On the above and such other grounds as may be urged at the time of hearing your appellant prays your Honour to consider the facts and circumstances of the case and render justice.”
5.0 The ground of appeal at S.No1 is general in nature and therefore no adjudication is called for thereon.
6.1 In the grounds of appeal at S.Nos.2 and 3, it was submitted by the learned counsel for the assessee that the assessee was under the genuine belief that the provisions of section 195 of the Act would not be attracted to the transaction of purchase of the flat by him at Chalet, Aga Abbas Ali Road, Ulsoor, Bangalore from Smt. Geetanjali Bhagwan Melwani on 11.8.2006 for Rs. 61,62,500. The learned counsel for the assessee reiterated the submissions made before the authorities below that the assessee was not liable to deduct tax under section 195 of the Act stating that the seller is now residing at Pune and he was under the impression that the seller is a resident in India and had made adequate arrangements for payment of taxes, etc. It was submitted that therefore the assessee challenges the action of the authorities below in holding that the assessee was liable to deduct taxes at source under section 195 of the Act in the facts and circumstances of the case and holding him to be an assessee in default under section 201(1) of the Act. The learned counsel for the assessee contended that that in the light of the submission made and the facts of the case, the assessee was not liable to deduct tax at source in accordance with the provisions of section 195 of the Act and accordingly could not be held as an assessee in default under section 201(1) of the Act.
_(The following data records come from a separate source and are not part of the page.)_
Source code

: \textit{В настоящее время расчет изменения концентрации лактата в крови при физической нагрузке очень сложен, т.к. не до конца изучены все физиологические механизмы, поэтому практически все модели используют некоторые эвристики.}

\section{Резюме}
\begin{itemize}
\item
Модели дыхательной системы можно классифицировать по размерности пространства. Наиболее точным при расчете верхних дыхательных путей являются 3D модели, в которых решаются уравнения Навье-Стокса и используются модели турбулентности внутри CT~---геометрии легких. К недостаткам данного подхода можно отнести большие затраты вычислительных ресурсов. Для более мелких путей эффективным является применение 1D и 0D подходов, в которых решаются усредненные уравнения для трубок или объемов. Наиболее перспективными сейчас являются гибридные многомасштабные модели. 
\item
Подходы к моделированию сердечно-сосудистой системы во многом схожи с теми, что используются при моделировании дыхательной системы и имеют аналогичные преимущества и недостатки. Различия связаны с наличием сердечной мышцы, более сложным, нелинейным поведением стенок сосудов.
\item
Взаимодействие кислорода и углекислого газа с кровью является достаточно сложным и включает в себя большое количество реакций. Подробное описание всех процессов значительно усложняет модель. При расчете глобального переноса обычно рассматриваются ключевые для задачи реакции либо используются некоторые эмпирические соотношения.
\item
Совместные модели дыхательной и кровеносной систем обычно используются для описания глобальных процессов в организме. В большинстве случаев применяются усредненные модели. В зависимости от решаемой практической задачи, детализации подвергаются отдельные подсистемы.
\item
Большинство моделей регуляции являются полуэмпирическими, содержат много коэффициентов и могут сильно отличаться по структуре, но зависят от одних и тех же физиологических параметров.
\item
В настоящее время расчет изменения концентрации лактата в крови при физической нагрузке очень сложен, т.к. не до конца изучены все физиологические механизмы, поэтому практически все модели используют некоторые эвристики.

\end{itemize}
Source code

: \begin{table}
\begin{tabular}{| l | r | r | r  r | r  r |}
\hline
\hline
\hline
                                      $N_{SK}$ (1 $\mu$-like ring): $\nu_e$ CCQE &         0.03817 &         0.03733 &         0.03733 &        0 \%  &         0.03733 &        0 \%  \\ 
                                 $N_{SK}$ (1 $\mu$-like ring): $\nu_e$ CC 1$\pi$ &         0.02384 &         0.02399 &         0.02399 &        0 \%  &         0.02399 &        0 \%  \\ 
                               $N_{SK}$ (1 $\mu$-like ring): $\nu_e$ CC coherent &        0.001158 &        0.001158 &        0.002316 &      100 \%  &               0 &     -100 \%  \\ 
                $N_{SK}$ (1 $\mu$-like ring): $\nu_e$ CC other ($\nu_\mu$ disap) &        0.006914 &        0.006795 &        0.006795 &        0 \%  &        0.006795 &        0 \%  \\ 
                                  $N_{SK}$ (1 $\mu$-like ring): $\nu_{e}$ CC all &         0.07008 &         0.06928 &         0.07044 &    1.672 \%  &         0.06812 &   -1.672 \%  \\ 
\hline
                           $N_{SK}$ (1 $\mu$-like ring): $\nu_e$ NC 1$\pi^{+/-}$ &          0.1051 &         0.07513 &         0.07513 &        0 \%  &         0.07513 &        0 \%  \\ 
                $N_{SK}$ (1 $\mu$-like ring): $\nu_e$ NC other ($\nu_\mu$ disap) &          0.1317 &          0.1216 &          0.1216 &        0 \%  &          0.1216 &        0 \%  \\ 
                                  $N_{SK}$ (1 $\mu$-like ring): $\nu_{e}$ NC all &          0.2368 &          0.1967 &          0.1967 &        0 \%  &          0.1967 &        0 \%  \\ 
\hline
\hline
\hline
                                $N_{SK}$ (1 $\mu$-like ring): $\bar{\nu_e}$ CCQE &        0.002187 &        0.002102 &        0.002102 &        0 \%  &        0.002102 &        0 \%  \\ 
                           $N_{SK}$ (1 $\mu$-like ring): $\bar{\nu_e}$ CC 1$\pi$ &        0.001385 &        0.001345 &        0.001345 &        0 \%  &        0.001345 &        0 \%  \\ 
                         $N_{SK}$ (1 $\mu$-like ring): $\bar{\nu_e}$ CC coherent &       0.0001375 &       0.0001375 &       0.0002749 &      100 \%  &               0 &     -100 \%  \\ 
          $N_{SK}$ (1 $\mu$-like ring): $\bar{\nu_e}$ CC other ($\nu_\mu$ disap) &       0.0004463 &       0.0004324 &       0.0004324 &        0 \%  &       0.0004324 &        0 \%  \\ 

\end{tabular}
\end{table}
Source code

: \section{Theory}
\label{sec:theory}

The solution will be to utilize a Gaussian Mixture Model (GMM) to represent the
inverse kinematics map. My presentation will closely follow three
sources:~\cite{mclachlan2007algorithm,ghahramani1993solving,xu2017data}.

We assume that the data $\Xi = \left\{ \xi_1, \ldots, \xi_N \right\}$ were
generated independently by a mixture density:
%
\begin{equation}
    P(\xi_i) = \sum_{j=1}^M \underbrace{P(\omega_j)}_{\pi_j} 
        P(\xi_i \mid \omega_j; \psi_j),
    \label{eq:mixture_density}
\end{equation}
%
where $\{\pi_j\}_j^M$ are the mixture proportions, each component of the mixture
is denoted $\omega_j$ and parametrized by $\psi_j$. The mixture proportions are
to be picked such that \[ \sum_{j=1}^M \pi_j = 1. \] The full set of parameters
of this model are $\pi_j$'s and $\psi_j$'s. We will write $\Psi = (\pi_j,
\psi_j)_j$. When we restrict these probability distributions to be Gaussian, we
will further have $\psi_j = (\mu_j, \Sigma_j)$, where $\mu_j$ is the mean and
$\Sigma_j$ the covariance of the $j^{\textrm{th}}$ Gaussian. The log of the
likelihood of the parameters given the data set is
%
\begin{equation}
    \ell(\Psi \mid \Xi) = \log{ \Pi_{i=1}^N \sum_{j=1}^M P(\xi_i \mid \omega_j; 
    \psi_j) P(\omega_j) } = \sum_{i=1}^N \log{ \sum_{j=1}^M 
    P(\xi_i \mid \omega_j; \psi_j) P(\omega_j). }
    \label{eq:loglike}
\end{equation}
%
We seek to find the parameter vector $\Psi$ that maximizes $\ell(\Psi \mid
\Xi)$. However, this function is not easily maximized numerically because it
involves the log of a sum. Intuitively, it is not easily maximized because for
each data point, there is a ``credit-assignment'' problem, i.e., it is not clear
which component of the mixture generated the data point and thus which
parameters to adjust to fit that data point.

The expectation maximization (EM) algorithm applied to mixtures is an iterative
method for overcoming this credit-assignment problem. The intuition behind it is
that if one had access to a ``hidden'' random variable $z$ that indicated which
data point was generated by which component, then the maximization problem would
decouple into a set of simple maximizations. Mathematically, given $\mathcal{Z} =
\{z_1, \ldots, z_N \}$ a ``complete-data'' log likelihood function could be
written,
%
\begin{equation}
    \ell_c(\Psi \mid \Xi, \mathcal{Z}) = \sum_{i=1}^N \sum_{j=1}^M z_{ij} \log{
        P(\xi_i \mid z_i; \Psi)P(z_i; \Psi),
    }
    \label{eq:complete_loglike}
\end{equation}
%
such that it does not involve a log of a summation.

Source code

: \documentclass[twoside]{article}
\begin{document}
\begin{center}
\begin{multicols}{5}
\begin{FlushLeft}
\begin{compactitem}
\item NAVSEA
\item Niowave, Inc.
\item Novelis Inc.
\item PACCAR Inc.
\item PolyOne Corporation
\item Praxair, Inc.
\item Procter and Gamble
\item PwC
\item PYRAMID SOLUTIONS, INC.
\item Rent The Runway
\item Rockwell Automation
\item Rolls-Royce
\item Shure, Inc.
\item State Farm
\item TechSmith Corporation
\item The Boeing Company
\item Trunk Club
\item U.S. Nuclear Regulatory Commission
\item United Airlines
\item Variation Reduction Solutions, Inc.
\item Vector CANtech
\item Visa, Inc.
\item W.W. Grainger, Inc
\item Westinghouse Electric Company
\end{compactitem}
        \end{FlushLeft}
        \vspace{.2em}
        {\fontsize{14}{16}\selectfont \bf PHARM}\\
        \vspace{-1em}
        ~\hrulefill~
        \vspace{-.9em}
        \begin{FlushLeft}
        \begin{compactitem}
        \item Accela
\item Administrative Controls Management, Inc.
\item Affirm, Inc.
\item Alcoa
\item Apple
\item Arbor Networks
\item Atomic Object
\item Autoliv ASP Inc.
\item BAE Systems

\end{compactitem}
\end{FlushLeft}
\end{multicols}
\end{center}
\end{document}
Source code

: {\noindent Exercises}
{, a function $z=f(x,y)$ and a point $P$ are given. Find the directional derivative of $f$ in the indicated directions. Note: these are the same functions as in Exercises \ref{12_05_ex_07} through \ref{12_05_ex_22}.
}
6.2 The learned Departmental Representative strongly supported the findings in the orders of the authorities below in holding the assessee liable to deduct tax at source under section 195 of the Act on the payment of sale consideration of Rs. 61,62,500 for purchase of the said flat from an NRI in the relevant period. For this proposition, the learned Departmental Representative placed reliance on the decision of the co-ordinate bench of this Tribunal in the case of Meena S Patil v. ACIT (International Taxation) reported in [2008] 300 ITR (AT) 0317 dt.29.3.2007 which she stated was held in favour of Revenue and against the assessee on similar facts. It is submitted that in the cited case, the absolute sale deed of the property clearly maintained that the sellers were NRIs as the address mentioned therein showed they were resident abroad. In these circumstances, the Tribunal had held that the assessee was liable to deduct tax at source under section 195 of the Act. In view of the similar facts in the cited case, the learned Departmental Representative submitted that, there the assessee in the present case was rightly held to be an assessee in default under section 201(1) and as there was no merit in the assessee’s claim and his appeal was liable to be dismissed.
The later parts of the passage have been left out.